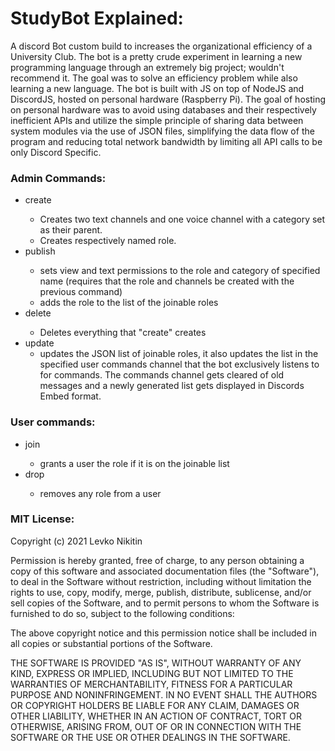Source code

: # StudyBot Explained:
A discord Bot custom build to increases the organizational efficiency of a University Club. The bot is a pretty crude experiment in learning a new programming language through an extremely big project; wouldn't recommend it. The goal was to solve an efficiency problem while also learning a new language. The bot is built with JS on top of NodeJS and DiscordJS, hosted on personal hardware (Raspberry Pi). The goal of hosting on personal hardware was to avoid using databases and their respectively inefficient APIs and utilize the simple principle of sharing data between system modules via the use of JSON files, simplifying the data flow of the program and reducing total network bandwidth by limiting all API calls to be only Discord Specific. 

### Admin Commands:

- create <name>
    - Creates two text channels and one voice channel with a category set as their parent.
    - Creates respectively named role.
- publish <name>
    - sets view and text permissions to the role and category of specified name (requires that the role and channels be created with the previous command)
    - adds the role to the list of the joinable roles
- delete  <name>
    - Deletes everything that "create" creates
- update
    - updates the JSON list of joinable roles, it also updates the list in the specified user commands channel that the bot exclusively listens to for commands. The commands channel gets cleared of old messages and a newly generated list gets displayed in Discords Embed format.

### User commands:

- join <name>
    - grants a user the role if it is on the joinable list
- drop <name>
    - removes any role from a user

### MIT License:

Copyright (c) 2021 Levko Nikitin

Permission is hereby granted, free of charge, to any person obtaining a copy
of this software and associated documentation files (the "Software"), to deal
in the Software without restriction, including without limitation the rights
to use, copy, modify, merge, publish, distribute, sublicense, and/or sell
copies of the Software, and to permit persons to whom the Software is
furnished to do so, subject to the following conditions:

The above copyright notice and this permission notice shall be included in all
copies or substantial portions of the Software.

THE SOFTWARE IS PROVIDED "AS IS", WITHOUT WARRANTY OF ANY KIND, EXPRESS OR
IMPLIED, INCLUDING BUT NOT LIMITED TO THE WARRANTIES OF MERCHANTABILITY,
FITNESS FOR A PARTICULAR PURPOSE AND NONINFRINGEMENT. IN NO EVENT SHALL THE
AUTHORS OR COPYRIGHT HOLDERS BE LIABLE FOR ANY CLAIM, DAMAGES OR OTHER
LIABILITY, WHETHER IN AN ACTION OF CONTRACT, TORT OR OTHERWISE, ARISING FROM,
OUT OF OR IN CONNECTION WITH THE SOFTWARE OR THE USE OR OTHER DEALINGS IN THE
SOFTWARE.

---

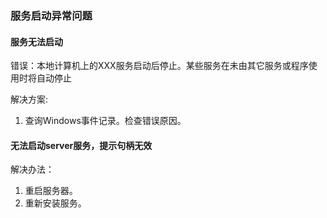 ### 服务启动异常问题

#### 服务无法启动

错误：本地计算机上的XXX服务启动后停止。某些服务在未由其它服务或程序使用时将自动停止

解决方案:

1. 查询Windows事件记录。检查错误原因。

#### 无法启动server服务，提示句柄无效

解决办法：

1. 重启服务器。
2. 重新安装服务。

- _Required action_: Go through the listing above and find each line that contains "category", then copy it.

- _Your solution_:
    - Creates two text channels and one voice channel with a category set as their parent.
    - sets view and text permissions to the role and category of specified name (requires that the role and channels be created with the previous command)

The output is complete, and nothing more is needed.